Aim of the exercise:
Go through the data below and copy each line that includes "SETRANGE".

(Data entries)
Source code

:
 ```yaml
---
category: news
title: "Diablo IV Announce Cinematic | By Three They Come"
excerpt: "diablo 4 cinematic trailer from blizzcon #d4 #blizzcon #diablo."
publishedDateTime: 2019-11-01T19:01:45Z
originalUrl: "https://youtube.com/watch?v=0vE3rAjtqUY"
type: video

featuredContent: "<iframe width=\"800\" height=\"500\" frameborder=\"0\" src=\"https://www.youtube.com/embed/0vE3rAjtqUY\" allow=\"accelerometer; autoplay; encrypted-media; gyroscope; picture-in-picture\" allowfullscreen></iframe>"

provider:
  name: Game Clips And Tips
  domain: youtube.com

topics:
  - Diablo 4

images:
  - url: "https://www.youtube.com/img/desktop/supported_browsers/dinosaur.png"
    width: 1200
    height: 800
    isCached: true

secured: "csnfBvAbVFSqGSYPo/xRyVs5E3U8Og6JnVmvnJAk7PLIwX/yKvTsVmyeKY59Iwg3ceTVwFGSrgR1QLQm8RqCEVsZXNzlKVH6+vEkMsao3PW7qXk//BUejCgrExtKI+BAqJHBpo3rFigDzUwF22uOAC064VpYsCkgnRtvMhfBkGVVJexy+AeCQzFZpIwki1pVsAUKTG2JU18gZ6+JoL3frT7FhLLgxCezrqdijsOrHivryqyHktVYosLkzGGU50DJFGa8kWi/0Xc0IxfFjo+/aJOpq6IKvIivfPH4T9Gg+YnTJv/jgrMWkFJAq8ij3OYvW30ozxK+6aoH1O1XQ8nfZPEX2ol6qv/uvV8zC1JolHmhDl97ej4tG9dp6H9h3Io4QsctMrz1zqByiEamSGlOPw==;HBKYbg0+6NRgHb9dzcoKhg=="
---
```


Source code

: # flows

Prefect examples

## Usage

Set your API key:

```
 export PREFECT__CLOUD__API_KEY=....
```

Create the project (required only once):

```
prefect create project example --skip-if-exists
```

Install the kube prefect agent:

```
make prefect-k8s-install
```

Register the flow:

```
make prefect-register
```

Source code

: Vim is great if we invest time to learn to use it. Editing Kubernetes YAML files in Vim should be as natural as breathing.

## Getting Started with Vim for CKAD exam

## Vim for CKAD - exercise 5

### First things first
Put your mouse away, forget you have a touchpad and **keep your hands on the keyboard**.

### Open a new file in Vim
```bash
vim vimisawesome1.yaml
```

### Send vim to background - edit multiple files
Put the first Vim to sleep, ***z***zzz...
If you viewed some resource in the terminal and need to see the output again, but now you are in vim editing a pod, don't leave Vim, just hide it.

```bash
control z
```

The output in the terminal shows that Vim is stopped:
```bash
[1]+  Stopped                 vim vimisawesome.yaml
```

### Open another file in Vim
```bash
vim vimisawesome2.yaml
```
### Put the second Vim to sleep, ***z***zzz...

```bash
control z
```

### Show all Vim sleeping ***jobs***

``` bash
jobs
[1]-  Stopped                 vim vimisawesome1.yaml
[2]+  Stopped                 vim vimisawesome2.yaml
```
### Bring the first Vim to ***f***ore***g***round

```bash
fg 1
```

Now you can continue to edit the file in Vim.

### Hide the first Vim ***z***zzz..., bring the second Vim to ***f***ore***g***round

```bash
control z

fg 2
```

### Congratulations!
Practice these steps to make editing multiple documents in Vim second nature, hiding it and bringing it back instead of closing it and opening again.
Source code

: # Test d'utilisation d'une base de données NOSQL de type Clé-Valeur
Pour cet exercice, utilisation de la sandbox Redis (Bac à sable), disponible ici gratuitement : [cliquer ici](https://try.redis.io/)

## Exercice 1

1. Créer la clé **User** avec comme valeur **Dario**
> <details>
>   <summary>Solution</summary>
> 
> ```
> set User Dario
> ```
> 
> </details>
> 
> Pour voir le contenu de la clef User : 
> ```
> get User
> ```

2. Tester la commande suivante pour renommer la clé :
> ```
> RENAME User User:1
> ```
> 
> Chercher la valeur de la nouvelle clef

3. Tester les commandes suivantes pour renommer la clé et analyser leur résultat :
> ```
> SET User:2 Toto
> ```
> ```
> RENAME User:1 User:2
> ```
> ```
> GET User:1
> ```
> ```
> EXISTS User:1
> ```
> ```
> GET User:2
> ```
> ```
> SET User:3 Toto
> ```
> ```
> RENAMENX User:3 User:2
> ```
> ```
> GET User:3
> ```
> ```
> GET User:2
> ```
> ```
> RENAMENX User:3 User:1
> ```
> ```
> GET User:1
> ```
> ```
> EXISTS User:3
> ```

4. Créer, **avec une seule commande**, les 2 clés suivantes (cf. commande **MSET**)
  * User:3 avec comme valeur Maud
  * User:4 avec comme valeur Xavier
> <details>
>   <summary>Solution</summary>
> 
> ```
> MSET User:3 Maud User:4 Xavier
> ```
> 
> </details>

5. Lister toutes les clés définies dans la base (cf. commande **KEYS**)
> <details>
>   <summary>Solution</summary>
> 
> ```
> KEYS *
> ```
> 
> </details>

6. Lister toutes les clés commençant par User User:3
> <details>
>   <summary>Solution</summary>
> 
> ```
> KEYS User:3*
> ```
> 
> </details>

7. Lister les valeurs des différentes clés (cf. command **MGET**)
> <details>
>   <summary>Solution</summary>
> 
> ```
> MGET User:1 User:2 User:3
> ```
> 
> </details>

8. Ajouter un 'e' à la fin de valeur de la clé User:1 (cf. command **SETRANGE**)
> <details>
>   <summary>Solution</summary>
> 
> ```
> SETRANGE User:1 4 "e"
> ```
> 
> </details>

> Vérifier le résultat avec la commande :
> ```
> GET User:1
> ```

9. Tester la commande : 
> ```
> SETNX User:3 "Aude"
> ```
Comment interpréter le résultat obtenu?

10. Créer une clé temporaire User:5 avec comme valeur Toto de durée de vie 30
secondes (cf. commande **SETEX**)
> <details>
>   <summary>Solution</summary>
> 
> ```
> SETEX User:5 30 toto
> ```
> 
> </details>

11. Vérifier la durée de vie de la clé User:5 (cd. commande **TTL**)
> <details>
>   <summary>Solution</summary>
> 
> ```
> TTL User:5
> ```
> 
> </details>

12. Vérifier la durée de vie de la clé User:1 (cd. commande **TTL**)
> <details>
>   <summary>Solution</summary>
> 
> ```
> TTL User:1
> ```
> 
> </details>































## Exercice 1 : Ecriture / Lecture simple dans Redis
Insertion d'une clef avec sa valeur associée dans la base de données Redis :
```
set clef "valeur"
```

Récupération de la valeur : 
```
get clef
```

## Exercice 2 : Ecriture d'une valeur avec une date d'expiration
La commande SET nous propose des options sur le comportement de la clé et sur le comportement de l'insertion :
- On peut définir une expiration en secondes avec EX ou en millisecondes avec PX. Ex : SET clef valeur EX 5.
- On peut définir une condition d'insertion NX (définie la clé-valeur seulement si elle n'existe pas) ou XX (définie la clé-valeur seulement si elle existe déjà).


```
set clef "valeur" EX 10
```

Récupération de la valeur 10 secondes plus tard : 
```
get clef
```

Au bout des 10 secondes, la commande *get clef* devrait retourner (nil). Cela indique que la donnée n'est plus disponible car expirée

Exercise output:
8. Ajouter un 'e' à la fin de valeur de la clé User:1 (cf. command **SETRANGE**)
> SETRANGE User:1 4 "e"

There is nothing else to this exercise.